## Required action:
Lines in the following data that contain the string "median" are to be counted. Report only their number.

## Provided data:
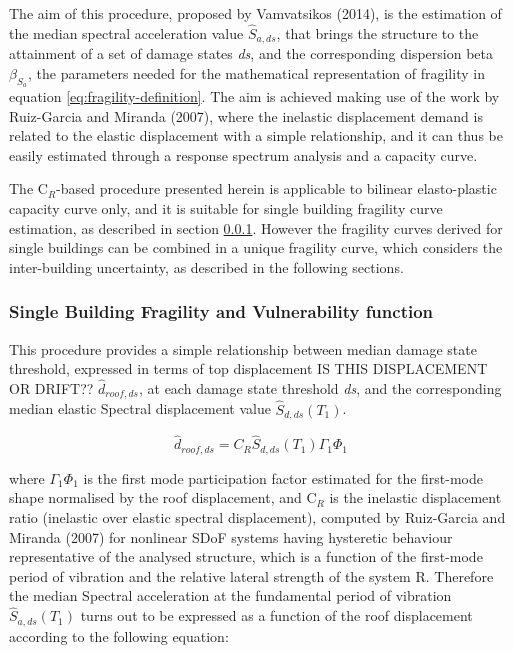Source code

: The aim of this procedure, proposed by Vamvatsikos (2014), is the estimation of the median spectral acceleration value $\hat{S}_{a,ds}$, that brings the structure to the attainment of a set of damage states \textit{ds}, and the corresponding dispersion beta $\beta_{S_a}$, the parameters needed for the mathematical representation of fragility in equation \ref{eq:fragility-definition}. The aim is achieved making use of the work by Ruiz-Garcia and Miranda (2007), where the inelastic displacement demand is related to the elastic displacement with a simple relationship, and it can thus be easily estimated through a response spectrum analysis and a capacity curve.

The C$_R$-based procedure presented herein is applicable to bilinear elasto-plastic capacity curve only, and it is suitable for single building fragility curve estimation, as described in section \ref{subsubsec:single-building}. However the fragility curves derived for single buildings can be combined in a unique fragility curve, which considers the inter-building uncertainty, as described in the following sections.

\subsubsection{Single Building Fragility and Vulnerability function}
\label{subsubsec:single-building}
This procedure provides a simple relationship between median damage state threshold, expressed in terms of top displacement IS THIS DISPLACEMENT OR DRIFT?? $\hat{d}_{roof, ds}$, at each damage state threshold \textit{ds}, and the corresponding median elastic Spectral displacement value $\hat{S}_{d,ds}(T_1)$.

\begin{equation}
\hat{d}_{roof, ds} = C_R \hat{S}_{d, ds}(T_1) \Gamma_1 \Phi_1
\end{equation}

where $\Gamma_1 \Phi_1$ is the first mode participation factor estimated for the first-mode shape normalised by the roof displacement, and C$_R$ is the inelastic displacement ratio (inelastic over elastic spectral displacement), computed by Ruiz-Garcia and Miranda (2007) for nonlinear SDoF systems having hysteretic behaviour representative of the analysed structure, which is a function of the first-mode period of vibration and the relative lateral strength of the system R. Therefore the median Spectral acceleration at the fundamental period of vibration $\hat{S}_{a,ds}(T_1)$ turns out to be expressed as a function of the roof displacement according to the following equation:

## Completed task:
3